All of this motivation has lead to a weight problem that is starting to become a big deal. I was already fighting off extra weight from having two children in two years. Now, I'm battling stress weight and insomnia. Lack of sleep is nothing new to me. I've never been able to fall asleep very easily. My mind travels all over the place, picking up stray ideas as it tumbles around. These ideas hijack my head and steer me far away from slumber. Once I do fall asleep, I tend to dream that I'm working.

My ex-husband used to dream that I was working too, it's something he thought he would never see.

Now, I'm essentially a single mom, which means every moment of my life is work. The best thing about my current situation is that love surrounds me every moment. I'm happy in everything I do, because I've made my choices very carefully. I'm a lucky woman. I won't pretend I'm not. I just wish that luck would carry over to the Powerball jackpot.

Monday, August 11, 2008

Not everyone looks good in tights and underwear.

If you could be a super-hero, what would your special power be? Would you choose one based on how it could benefit you, or how you could benefit the world?
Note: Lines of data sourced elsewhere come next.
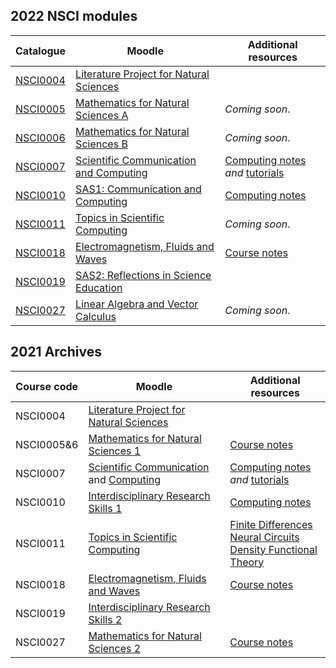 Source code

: ## 2022 NSCI modules

| Catalogue      | Moodle | Additional resources |
| ----------- | ----------- |  ----------- |
| [NSCI0004](https://www.ucl.ac.uk/module-catalogue/modules/literature-project-for-natural-sciences-bscmsci-programme-NSCI0004)    | [Literature Project for Natural Sciences](https://moodle.ucl.ac.uk/course/view.php?id=25822)| |
| [NSCI0005](https://www.ucl.ac.uk/module-catalogue/modules/mathematics-for-natural-sciences-a-NSCI0005)      | [Mathematics for Natural Sciences A](https://moodle.ucl.ac.uk/course/view.php?id=26023) | _Coming soon_.|
| [NSCI0006](https://www.ucl.ac.uk/module-catalogue/modules/mathematics-for-natural-sciences-b-NSCI0006)      | [Mathematics for Natural Sciences B](https://moodle.ucl.ac.uk/course/view.php?id=26711) | _Coming soon_.|
| [NSCI0007](https://www.ucl.ac.uk/module-catalogue/modules/scientific-communication-and-computing-NSCI0007)      | [Scientific Communication and Computing](https://moodle.ucl.ac.uk/course/view.php?id=27796) |[Computing notes](https://uclnatsci.github.io/Scientific-Computing/intro.html) *and* [tutorials](https://uclnatsci.github.io/Scientific-Computing-Tutorials.html)|
| [NSCI0010](https://www.ucl.ac.uk/module-catalogue/modules/science-and-society-1-communication-and-computing-NSCI0010)      | [SAS1: Communication and Computing](https://moodle.ucl.ac.uk/course/view.php?id=28704) |[Computing notes](https://uclnatsci.github.io/Interdisciplinary-Research-Skills)|
| [NSCI0011](https://www.ucl.ac.uk/module-catalogue/modules/topics-in-scientific-computing-NSCI0011)      | [Topics in Scientific Computing](https://moodle.ucl.ac.uk/course/view.php?id=27797) | _Coming soon_.|
| [NSCI0018](https://www.ucl.ac.uk/module-catalogue/modules/electromagnetism-fluids-and-waves-NSCI0018)       | [Electromagnetism, Fluids and Waves](https://moodle.ucl.ac.uk/course/view.php?id=28703) | [Course notes](https://uclnatsci.github.io/Electromagnetism-Fluids-and-Waves/intro.html)|
| [NSCI0019](https://www.ucl.ac.uk/module-catalogue/modules/science-and-society-2-reflections-in-science-education-NSCI0019)| [SAS2: Reflections in Science Education](https://moodle.ucl.ac.uk/course/view.php?id=28705) | |
| [NSCI0027](https://www.ucl.ac.uk/module-catalogue/modules/linear-algebra-and-vector-calculus-NSCI0027)      | [Linear Algebra and Vector Calculus](https://moodle.ucl.ac.uk/course/view.php?id=26022) | _Coming soon_.|


## 2021 Archives

| Course code      | Moodle | Additional resources |
| ----------- | ----------- |  ----------- |
| NSCI0004 | [Literature Project for Natural Sciences](https://moodle.ucl.ac.uk/course/view.php?id=23115)| |
| NSCI0005&6 | [Mathematics for Natural Sciences 1](https://moodle.ucl.ac.uk/course/view.php?id=10674) | [Course notes](https://uclnatsci.github.io/2021/Mathematics-for-Natural-Sciences/intro.html)|
| NSCI0007 | [Scientific Communication](https://moodle.ucl.ac.uk/course/view.php?id=25254) and [Computing](https://moodle.ucl.ac.uk/course/view.php?id=25255) |[Computing notes](https://uclnatsci.github.io/Scientific-Computing/intro.html) *and* [tutorials](https://uclnatsci.github.io/Scientific-Computing-Tutorials.html)|
| NSCI0010  | [Interdisciplinary Research Skills 1](https://moodle.ucl.ac.uk/course/view.php?id=23151) |[Computing notes](https://uclnatsci.github.io/Interdisciplinary-Research-Skills)|
| NSCI0011  | [Topics in Scientific Computing](https://moodle.ucl.ac.uk/course/view.php?id=23907) | [Finite Differences](https://uclnatsci.github.io/Finite-Differences/intro.html) <br> [Neural Circuits](https://uclnatsci.github.io/Neural-Circuits/intro.html) <br> [Density Functional Theory](https://uclnatsci.github.io/DFT/intro.html)|
| NSCI0018 | [Electromagnetism, Fluids and Waves](https://moodle.ucl.ac.uk/course/view.php?id=24046) | [Course notes](https://uclnatsci.github.io/Electromagnetism-Fluids-and-Waves/intro.html)|
| NSCI0019 | [Interdisciplinary Research Skills 2](https://moodle.ucl.ac.uk/course/view.php?id=23152) | |
| NSCI0027 | [Mathematics for Natural Sciences 2](https://moodle.ucl.ac.uk/course/view.php?id=24405)| [Course notes](https://uclnatsci.github.io/2021/Mathematics-for-Natural-Sciences-2/intro.html)|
This question comes about, thanks to this article:

So, it seems that we're close to having a version of an invisibility cloak. It's probably safe to say that this material isn't being developed for intense games of Hide-and-go-seek or Marco Polo. My guess is that there's some sort of military motivation for this research. But let's not focus on that. Let's not focus on the potential for hiding planes, tanks and landmines. Let's not think about invisible snipers sneaking up to the home of "suspected criminals" and taking action without any accountability. Let's choose, instead, to look at all of the great things that could come from the invention of such a fabric.

Imagine the embarasment that could be avoided if teenagers wrapped their pr0n in invisible paper! It doesn't stop there. Romance novels, diaries, all become safer posessions when you can use them discretely.

Pimples will never be an issue again! Stick a piece of this paper on your problem areas and create the illusion that the irritated spot looks the same as the rest of your face.

Maybe they'll incorporate bits of this into jeans and I'll finally be able to get rid of the extra tummy pooch that I just can't seem to reduce with crunches!

This product is going to be a dream! I can't wait until it's available for everyone! What could go wrong?

Personally, though, if I had my choice I would prefer the power to read minds - then I'd know what other people are hiding under their invisible cloth :D

Just an observation, but...

When you live in a fantasyland, you have to go through the Spooky Forest to get just about anywhere.